** Task requirements **
Across the records below, how many lines include the string "dataset"? State the number and nothing more.
Material supplied section start
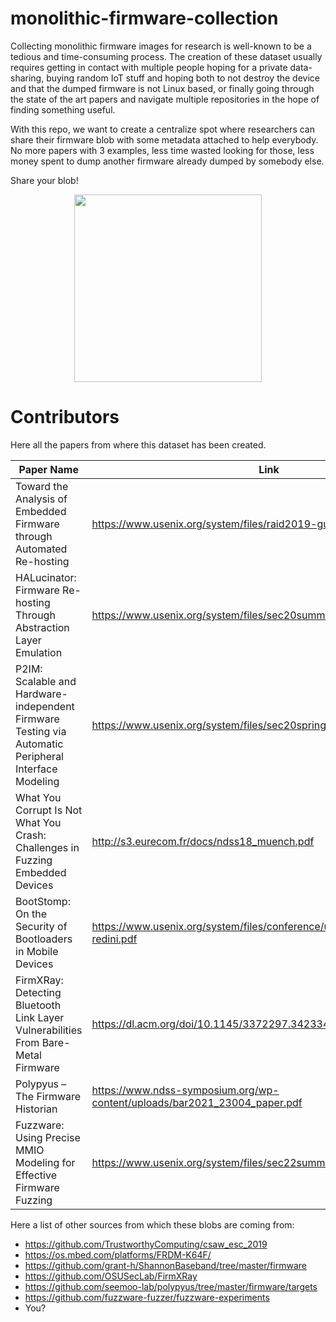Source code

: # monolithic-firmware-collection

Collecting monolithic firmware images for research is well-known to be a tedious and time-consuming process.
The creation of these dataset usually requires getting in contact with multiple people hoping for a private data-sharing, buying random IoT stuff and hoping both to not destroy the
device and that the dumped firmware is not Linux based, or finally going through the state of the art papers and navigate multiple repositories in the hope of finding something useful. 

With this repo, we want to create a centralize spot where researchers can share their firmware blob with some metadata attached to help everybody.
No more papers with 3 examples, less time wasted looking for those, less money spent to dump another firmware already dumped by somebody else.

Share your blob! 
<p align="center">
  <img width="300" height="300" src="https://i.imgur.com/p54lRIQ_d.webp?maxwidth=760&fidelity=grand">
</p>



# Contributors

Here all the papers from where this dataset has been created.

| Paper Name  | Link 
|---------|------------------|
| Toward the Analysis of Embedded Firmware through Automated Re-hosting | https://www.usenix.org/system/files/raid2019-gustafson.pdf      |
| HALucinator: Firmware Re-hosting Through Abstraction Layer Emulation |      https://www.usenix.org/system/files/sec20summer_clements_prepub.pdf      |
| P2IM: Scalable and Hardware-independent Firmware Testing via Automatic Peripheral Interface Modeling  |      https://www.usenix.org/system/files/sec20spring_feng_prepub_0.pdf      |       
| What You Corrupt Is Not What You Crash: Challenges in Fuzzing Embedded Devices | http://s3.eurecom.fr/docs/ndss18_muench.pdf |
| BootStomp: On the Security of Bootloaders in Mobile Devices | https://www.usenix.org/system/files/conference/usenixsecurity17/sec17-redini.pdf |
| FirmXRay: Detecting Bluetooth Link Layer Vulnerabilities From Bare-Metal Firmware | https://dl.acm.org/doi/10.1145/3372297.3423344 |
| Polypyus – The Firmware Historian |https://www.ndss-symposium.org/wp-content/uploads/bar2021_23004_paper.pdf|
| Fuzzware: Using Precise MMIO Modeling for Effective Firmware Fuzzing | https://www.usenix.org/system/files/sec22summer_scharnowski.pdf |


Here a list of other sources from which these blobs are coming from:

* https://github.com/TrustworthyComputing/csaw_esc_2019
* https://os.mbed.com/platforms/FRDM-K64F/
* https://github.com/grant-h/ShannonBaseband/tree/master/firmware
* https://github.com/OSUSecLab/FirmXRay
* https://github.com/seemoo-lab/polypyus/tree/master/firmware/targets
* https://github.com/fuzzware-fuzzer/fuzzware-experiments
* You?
Material supplied section end
Material supplied section start
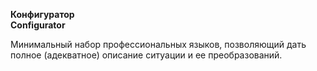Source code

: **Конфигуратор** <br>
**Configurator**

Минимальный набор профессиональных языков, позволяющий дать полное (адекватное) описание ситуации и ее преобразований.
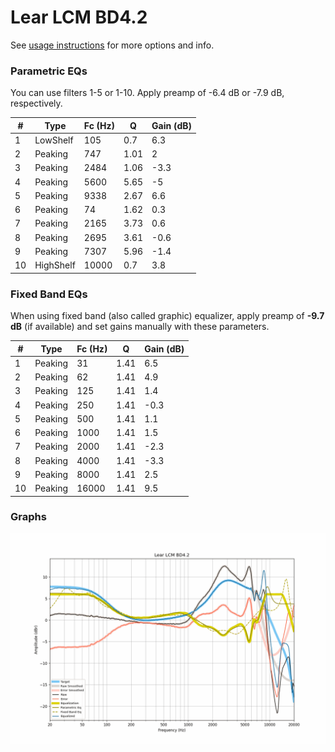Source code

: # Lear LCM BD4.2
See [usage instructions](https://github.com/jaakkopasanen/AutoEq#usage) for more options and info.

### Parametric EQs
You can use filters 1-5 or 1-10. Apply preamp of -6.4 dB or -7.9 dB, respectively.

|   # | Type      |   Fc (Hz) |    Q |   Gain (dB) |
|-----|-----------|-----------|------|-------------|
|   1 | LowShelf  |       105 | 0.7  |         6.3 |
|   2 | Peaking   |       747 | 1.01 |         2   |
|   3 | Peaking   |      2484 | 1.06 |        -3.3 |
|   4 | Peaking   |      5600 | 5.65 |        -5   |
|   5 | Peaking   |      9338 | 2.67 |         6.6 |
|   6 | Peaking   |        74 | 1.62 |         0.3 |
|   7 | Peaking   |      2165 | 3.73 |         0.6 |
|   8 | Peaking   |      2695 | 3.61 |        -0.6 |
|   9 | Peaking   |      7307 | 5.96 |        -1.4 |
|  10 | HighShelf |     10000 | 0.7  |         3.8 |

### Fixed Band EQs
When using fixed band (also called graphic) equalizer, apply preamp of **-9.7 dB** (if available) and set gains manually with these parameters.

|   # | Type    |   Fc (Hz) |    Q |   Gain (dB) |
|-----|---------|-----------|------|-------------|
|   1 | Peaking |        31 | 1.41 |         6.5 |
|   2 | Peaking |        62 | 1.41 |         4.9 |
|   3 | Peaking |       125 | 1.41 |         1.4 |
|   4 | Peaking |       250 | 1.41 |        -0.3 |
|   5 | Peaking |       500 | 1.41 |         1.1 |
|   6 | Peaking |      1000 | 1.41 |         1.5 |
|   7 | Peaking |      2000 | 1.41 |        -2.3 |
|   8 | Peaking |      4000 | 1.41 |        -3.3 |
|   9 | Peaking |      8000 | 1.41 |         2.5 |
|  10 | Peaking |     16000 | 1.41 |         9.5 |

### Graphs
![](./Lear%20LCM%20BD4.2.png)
Material supplied section end
Material supplied section start
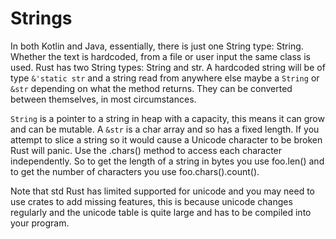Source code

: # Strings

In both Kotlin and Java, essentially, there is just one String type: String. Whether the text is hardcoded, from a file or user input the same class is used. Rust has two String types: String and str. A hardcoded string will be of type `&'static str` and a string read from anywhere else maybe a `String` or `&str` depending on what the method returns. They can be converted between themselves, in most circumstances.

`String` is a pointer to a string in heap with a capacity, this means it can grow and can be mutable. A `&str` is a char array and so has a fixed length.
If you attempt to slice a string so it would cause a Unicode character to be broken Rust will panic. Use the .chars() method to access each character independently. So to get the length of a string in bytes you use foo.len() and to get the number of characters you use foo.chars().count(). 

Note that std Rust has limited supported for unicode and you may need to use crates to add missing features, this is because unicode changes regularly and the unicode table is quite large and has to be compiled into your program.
Material supplied section end
** Answer for this exercise **
2